第三百七十二話・花火大会の後に・その二

Side:とあるお公家様


 京の都をでて幾年月。今も都は荒れておると聞く。


 僅かばかりの荘園は他人の手に渡り、戻りくる気配はない。先々代までは家業もあったがその技も大半が失われてしまい、戦火から逃れ、追われるが如くに都を出でて流れるように駿河にたどり着いた。


 今川治部大輔殿はそんな吾を温かく迎えてはくれたが、今川家の中には吾らを穀潰しじゃと陰口を叩く者もおるくらいじゃ。


 和歌や蹴鞠を教授せんとそれなりに勤めておるが、風雅典雅を理解せぬ者も多いのが今の世の中よ。
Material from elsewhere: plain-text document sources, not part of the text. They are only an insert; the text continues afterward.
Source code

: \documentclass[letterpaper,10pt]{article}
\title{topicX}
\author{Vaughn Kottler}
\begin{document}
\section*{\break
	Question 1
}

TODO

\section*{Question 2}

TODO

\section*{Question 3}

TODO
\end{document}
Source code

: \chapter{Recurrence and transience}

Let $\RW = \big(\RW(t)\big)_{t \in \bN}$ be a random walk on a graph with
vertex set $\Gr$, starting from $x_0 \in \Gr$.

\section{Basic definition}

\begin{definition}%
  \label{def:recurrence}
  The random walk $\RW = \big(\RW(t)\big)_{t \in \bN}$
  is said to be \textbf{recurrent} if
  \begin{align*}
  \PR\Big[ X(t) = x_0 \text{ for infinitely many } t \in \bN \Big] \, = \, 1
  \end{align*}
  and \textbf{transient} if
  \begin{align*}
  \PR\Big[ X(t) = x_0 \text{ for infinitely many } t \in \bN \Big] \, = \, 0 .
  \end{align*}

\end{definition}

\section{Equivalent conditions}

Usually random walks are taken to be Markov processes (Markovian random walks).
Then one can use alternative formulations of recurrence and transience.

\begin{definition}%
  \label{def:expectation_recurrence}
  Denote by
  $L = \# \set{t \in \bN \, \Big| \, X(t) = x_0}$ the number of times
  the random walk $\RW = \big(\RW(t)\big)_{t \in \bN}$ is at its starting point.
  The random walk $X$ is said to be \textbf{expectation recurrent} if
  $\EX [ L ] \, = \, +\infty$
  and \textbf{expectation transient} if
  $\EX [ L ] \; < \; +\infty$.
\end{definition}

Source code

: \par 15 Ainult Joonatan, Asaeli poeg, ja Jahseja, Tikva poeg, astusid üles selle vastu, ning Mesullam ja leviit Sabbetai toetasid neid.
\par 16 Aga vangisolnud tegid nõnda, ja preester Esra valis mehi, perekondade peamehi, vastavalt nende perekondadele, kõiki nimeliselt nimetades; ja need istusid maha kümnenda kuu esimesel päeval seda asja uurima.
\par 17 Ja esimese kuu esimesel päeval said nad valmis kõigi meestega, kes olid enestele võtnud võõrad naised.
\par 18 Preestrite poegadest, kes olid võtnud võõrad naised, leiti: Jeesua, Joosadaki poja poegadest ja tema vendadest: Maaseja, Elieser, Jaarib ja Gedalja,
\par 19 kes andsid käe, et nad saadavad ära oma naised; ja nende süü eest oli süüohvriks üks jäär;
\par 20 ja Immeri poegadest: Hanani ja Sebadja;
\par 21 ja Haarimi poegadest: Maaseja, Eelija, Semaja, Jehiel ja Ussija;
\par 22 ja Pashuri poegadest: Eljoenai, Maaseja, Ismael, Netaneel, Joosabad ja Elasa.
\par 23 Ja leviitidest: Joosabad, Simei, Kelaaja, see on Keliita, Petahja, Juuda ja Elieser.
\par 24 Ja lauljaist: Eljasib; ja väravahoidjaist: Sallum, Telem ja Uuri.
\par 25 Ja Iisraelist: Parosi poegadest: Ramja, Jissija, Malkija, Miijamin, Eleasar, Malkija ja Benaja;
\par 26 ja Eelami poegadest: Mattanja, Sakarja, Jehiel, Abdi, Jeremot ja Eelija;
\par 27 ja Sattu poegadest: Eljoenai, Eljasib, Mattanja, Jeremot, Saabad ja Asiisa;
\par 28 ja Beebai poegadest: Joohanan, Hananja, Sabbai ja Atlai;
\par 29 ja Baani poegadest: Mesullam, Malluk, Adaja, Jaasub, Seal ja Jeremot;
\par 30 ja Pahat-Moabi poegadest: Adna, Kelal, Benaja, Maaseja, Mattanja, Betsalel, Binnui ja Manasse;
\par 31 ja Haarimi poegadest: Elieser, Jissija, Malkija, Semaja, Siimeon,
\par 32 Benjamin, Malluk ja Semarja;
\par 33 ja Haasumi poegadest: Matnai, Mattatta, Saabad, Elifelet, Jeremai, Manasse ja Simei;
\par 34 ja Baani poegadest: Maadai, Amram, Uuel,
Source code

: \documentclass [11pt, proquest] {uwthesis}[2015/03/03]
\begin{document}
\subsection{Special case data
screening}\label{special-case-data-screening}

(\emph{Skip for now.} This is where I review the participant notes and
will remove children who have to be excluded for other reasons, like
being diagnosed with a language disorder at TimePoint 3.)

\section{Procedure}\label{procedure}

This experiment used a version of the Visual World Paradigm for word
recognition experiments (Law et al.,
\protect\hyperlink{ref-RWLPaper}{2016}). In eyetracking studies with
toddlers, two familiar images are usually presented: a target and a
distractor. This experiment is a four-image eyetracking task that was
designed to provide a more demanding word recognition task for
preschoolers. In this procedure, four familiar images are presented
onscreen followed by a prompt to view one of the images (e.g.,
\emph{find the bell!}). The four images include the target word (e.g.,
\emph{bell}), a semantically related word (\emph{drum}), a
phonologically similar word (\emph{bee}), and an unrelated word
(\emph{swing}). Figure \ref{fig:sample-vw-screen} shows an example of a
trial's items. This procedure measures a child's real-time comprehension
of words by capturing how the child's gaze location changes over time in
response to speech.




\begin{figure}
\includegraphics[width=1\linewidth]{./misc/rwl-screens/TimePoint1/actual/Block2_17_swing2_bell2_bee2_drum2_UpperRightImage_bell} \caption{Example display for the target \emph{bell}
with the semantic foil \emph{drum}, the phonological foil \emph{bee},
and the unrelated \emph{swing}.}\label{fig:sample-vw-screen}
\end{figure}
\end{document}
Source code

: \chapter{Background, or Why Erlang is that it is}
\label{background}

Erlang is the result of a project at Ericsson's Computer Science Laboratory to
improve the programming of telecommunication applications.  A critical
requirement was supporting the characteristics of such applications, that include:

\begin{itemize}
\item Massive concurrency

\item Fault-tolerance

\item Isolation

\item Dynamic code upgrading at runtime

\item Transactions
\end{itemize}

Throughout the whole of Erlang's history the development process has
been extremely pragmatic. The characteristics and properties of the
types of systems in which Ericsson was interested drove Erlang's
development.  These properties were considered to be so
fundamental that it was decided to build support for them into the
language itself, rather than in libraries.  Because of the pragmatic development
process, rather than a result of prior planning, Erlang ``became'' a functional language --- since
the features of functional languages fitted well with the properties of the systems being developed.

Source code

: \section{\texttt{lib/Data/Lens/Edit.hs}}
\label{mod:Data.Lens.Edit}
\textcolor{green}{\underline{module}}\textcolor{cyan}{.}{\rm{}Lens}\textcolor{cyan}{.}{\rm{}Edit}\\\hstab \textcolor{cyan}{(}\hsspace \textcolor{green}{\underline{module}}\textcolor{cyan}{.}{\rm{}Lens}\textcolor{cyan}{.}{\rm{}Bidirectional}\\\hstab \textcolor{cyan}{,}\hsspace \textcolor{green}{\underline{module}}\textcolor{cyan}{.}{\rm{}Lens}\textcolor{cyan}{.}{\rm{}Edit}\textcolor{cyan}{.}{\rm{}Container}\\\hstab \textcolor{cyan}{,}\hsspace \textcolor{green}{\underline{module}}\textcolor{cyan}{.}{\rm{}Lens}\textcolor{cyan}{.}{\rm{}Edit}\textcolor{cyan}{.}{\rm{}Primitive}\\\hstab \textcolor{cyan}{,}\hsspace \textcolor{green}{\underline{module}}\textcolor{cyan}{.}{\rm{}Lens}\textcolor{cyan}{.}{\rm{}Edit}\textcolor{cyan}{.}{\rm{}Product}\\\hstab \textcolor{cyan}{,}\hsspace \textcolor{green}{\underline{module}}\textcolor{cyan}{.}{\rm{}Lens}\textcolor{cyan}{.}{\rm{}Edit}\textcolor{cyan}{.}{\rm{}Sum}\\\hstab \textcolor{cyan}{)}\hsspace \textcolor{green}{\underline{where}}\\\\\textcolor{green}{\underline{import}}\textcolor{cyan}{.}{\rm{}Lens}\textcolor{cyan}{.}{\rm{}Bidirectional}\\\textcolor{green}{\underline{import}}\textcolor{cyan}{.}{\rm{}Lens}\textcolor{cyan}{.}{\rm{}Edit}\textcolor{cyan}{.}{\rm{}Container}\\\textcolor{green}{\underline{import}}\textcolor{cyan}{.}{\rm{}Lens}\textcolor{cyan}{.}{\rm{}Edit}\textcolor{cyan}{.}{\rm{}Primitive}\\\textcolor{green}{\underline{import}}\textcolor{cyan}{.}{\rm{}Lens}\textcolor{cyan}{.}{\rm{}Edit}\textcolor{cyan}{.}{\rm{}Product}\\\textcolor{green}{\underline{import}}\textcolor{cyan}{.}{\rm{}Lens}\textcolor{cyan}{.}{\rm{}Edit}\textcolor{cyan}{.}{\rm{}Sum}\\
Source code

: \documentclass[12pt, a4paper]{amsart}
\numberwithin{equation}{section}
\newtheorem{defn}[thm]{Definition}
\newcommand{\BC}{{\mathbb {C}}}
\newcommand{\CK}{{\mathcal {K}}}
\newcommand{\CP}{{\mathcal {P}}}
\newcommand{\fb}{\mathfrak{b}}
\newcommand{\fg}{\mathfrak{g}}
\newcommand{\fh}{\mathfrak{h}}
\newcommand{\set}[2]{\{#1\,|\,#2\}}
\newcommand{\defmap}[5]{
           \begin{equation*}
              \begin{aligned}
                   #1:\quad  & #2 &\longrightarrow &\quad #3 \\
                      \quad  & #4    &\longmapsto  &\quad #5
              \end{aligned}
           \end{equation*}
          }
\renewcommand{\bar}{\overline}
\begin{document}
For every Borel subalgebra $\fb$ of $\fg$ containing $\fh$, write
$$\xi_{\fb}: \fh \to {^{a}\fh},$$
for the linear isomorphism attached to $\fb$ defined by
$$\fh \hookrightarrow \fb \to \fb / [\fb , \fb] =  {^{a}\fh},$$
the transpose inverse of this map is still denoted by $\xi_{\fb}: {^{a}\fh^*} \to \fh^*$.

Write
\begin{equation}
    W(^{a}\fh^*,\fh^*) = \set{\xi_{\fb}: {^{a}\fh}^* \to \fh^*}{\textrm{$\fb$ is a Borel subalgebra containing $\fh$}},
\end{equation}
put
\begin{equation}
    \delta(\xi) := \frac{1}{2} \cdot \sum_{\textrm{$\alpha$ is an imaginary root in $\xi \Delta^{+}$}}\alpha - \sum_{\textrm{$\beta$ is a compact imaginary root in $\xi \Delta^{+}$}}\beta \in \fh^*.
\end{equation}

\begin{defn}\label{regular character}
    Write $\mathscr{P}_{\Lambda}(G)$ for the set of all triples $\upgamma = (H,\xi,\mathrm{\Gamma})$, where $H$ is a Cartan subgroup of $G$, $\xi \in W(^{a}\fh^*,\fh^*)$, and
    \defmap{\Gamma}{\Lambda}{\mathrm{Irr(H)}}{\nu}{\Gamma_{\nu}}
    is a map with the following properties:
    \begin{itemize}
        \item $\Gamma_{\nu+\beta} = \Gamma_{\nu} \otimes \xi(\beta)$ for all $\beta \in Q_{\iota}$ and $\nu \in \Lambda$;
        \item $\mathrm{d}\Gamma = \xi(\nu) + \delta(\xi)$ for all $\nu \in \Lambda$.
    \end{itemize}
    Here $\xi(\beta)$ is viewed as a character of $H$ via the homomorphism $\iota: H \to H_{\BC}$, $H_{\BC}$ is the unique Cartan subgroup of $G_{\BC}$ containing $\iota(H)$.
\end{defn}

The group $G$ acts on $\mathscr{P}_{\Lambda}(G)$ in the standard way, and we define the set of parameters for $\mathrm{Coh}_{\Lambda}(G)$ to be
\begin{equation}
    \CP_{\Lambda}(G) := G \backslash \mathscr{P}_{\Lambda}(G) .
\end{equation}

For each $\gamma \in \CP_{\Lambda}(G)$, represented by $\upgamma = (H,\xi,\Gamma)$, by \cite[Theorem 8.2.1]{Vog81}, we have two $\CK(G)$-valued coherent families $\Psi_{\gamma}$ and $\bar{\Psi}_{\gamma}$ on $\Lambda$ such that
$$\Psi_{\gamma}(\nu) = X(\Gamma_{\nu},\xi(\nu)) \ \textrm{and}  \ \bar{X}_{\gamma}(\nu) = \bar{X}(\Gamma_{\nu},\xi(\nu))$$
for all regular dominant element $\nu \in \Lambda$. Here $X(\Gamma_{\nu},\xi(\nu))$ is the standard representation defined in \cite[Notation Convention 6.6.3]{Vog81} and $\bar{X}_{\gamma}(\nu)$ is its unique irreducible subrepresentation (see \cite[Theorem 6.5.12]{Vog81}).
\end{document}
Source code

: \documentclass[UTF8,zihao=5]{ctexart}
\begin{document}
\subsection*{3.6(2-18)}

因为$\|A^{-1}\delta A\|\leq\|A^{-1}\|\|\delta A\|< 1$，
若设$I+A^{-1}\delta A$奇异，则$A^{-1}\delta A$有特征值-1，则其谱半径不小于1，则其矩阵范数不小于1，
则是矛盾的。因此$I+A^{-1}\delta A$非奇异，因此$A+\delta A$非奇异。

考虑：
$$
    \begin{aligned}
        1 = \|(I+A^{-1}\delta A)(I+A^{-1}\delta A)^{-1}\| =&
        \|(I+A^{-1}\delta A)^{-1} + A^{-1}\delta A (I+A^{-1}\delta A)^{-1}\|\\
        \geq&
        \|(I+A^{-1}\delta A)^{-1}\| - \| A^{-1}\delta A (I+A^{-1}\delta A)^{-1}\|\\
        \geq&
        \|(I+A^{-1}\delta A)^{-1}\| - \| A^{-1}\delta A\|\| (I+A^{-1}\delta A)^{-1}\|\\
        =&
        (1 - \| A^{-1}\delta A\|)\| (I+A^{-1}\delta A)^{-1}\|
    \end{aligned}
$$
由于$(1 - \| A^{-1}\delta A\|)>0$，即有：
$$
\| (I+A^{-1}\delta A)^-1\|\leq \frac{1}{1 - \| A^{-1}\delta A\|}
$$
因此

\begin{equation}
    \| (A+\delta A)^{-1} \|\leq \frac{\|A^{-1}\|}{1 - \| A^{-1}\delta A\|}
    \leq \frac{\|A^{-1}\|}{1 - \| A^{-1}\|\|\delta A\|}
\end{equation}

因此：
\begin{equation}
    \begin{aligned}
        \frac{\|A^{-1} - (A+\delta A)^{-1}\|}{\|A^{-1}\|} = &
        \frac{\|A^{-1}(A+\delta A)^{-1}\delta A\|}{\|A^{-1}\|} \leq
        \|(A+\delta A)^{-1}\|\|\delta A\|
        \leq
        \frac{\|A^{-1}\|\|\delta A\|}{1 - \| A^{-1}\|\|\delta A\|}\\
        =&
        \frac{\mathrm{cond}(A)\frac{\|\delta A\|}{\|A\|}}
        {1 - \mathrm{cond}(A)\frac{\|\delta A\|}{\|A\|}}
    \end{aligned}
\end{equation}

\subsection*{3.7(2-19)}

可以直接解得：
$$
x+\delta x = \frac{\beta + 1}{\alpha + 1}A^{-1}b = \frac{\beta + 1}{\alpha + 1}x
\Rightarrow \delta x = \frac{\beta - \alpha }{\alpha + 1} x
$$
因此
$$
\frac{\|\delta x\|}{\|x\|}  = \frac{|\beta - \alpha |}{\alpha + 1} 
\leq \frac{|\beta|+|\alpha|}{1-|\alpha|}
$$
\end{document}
 ただ、こちらも公家のことなど眼中にない大樹や管領よりは、今川殿のほうがいいというだけなのじゃがの。


 尾張に参ろうと思うたのも、ほんの気まぐれであった。


 誰もが窮する今の世で、見世物に銭を多く使う織田に興味を引かれたまでのこと。駿河に戻りて話の種にでもなれば良しと思うたまで。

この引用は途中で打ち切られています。